Garden treats tests as a first class citizen and has a dedicated Test action kind. Let's add one for integration/end-to-end testing our project.

Step 1 — Add a Test action

In the ./web/garden.yml file, add the following below the Deploy action:

---
kind: Test
name: integ
type: container
dependencies: [deploy.web]
spec:
  image: ${actions.build.web.outputs.deploymentImageId}
  command: [npm, run, test:integ]

This action depends on the web service being deployed and will basically sit at the edge of the graph.

Step 2 — Run the test

Next, head to the dashboard, select the Graph view, and try running the action.

Once the test passes, try running it again.

Notice how Garden tells you that the test has already passed?

This is Garden's caching mechanism at play. Garden knows exactly what files and configuration goes into each action (including upstream dependencies) and stores the version and results of each execution.
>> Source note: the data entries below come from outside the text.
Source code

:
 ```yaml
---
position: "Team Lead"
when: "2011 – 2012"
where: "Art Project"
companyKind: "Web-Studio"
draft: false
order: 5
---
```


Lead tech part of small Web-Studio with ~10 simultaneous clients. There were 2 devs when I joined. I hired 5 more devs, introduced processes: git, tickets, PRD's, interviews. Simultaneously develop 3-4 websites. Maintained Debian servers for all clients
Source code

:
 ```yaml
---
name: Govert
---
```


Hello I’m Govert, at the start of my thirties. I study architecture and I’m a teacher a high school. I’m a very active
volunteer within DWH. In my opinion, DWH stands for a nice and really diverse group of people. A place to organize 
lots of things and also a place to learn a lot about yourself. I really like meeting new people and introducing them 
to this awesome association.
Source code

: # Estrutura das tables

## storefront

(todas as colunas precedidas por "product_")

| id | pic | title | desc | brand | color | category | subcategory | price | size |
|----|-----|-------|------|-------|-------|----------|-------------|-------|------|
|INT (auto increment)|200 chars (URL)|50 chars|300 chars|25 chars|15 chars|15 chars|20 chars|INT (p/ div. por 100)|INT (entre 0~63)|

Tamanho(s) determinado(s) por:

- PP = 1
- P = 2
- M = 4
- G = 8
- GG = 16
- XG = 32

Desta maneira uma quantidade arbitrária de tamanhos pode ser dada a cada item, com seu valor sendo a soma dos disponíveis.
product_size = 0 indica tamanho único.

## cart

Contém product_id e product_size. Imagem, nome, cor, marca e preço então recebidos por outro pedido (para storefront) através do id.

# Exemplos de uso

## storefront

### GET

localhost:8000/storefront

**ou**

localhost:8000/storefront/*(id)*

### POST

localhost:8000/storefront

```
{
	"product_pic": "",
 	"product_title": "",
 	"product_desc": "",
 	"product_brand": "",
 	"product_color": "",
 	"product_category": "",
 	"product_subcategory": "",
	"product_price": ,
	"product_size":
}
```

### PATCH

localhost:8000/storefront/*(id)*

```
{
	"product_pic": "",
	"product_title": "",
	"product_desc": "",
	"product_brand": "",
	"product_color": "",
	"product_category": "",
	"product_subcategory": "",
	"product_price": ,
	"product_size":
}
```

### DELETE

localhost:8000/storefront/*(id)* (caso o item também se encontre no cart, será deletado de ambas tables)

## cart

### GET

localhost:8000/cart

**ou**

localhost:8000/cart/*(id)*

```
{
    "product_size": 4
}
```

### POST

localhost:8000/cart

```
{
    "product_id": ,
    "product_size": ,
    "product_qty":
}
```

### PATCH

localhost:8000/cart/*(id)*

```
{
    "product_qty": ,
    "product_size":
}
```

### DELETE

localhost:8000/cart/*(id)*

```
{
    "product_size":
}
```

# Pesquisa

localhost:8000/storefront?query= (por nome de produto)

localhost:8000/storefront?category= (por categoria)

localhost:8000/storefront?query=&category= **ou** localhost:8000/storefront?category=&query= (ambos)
This can mean massive time savings for large projects, in particular in CI, where only the tests for the parts of the system that actually changed need to be re-run.

Step 3 – Break the test

Let's convince ourselves this works as expected. Open the ./api/app.py file and break the test by changing the following line:

if request.method == 'POST':

to:

if request.method == 'PUT':

Even though the test itself is defined in the ./web/garden.yml file, Garden knows that it depends on the API and that it needs to be re-run.

Head back to the dashboard and try running the test again from the Graph view. Notice how Garden checks the statuses of the actions and re-executes them as needed. In this case it will rebuild and redeploy the API.

You can also view the logs and test results from the dashboard.

If you now undo the changes and change the request.method back to POST and run the test one more time, Garden will again tell us that it has already passed since now the action version should be the same as it was before.